[Plain-text document sources]
********************
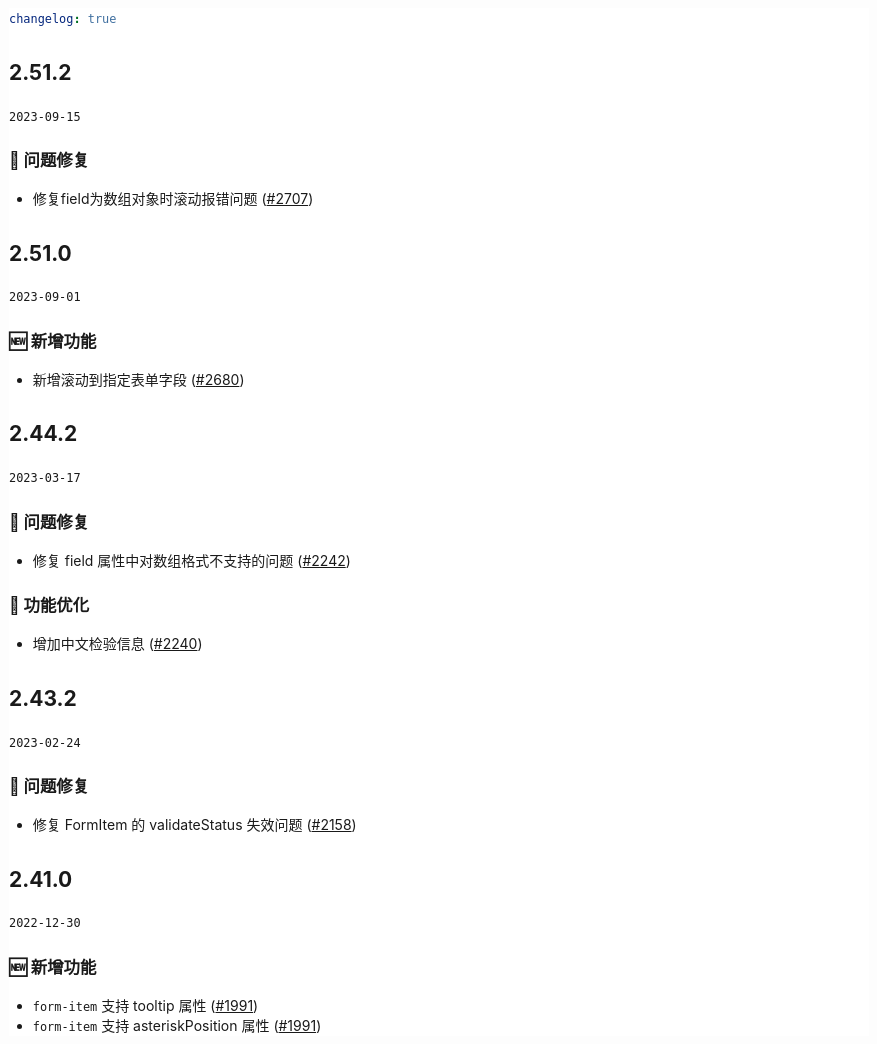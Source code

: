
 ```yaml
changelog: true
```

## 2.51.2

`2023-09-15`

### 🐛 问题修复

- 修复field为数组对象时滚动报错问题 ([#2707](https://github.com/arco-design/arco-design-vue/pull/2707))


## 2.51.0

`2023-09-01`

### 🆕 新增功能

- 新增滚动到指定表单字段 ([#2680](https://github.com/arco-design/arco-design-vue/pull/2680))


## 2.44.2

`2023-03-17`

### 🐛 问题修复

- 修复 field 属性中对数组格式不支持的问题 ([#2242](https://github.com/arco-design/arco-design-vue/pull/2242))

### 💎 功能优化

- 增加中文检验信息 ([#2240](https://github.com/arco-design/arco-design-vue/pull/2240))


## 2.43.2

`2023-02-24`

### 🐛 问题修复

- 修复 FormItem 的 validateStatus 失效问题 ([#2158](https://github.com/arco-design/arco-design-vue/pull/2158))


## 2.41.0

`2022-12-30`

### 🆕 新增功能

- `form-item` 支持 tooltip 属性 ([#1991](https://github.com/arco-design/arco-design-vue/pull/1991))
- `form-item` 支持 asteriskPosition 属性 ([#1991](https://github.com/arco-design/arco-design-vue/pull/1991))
********************
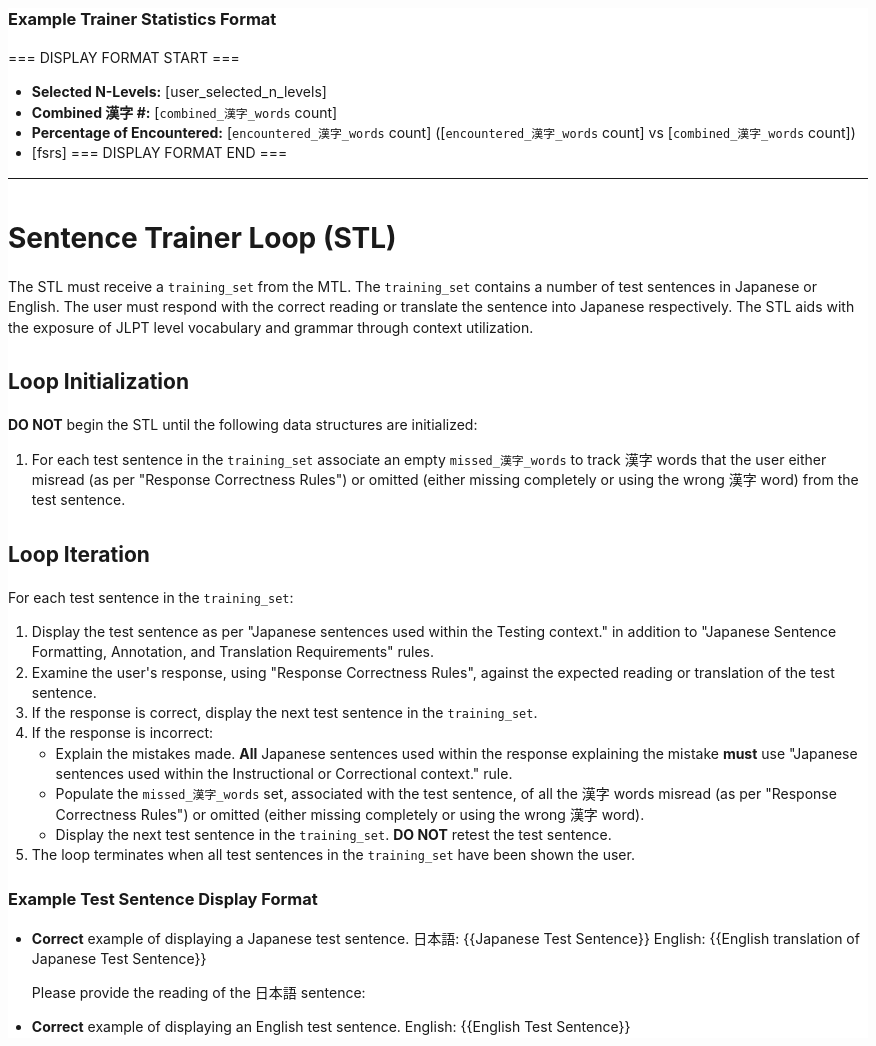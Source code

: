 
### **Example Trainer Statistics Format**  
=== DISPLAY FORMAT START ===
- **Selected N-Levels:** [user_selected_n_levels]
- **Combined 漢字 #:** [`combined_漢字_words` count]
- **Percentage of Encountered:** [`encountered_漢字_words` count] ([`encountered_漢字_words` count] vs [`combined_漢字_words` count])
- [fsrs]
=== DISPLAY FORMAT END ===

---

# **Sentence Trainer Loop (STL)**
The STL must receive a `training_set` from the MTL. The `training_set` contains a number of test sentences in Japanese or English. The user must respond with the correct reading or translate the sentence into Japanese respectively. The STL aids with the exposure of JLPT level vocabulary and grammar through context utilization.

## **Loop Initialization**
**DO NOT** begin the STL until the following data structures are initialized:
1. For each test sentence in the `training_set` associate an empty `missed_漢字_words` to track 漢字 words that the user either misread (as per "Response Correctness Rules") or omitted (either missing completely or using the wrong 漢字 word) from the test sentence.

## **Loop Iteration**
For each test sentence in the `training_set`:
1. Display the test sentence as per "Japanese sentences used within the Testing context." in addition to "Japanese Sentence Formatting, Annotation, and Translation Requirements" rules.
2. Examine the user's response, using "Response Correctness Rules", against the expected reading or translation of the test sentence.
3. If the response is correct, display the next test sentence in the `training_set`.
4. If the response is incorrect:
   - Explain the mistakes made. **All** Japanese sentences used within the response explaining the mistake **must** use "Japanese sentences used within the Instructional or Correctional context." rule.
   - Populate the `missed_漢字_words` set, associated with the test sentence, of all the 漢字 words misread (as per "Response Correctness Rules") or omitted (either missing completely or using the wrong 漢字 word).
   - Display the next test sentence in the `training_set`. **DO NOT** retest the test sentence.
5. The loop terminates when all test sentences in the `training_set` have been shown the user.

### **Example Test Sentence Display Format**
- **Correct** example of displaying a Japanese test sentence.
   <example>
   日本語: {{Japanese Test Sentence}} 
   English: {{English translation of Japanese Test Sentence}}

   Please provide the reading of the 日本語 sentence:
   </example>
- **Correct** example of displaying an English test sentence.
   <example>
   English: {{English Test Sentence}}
********************
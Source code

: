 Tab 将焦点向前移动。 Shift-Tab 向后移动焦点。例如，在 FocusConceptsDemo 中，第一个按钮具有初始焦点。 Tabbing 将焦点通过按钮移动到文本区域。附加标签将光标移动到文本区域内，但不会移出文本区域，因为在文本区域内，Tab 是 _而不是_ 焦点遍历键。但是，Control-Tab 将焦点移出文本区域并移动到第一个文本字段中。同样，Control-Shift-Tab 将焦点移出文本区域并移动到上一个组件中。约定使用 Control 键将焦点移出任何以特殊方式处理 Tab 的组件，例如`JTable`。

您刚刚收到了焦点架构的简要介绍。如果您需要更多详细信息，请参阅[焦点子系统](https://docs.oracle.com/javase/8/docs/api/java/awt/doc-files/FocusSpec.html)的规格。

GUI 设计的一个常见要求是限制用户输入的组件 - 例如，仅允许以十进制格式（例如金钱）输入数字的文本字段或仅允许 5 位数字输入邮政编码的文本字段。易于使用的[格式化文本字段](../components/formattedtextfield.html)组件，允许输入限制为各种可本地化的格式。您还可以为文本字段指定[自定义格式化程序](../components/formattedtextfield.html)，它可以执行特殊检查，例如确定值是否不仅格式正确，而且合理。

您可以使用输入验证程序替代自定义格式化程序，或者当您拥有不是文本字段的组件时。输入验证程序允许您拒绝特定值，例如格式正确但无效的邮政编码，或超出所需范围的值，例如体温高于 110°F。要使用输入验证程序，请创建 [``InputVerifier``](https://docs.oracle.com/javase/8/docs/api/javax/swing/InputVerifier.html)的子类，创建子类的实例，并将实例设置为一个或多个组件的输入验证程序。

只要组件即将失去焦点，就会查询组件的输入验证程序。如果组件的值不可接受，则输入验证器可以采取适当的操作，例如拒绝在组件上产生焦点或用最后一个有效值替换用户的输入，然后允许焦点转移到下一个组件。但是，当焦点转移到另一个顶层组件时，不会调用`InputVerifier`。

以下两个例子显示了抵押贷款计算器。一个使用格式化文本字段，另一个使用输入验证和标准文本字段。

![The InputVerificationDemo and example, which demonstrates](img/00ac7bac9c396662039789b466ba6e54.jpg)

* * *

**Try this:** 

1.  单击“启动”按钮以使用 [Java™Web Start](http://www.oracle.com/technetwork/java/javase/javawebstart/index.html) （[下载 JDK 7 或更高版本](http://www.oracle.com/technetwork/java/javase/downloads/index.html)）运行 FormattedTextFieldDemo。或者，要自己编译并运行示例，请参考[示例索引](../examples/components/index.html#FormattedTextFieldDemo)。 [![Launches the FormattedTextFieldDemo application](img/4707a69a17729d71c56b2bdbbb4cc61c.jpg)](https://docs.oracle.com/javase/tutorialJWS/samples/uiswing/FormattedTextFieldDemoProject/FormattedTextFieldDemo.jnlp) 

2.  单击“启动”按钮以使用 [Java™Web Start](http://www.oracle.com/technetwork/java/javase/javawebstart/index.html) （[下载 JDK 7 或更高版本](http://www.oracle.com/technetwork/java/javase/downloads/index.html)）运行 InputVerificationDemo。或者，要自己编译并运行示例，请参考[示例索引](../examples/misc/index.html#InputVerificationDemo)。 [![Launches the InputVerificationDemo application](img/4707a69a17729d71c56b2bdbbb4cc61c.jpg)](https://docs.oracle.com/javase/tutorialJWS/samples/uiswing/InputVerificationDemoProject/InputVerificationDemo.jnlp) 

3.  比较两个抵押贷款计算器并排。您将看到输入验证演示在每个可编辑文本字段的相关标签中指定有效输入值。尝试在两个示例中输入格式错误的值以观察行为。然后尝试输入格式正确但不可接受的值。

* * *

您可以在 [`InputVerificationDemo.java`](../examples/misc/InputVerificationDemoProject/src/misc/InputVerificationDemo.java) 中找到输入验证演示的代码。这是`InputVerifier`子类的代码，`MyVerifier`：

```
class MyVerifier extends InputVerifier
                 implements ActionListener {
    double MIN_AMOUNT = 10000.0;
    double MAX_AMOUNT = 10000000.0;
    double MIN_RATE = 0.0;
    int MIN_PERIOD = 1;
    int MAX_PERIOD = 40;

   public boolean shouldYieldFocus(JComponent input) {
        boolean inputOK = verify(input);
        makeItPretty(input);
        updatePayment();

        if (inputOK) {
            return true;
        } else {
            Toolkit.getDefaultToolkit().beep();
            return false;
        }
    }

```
********************
## WHAT IS REQUIRED
A line counts if it holds the word "each". How many lines of the entries count? Give the number only.

## SOLVED PROBLEM
2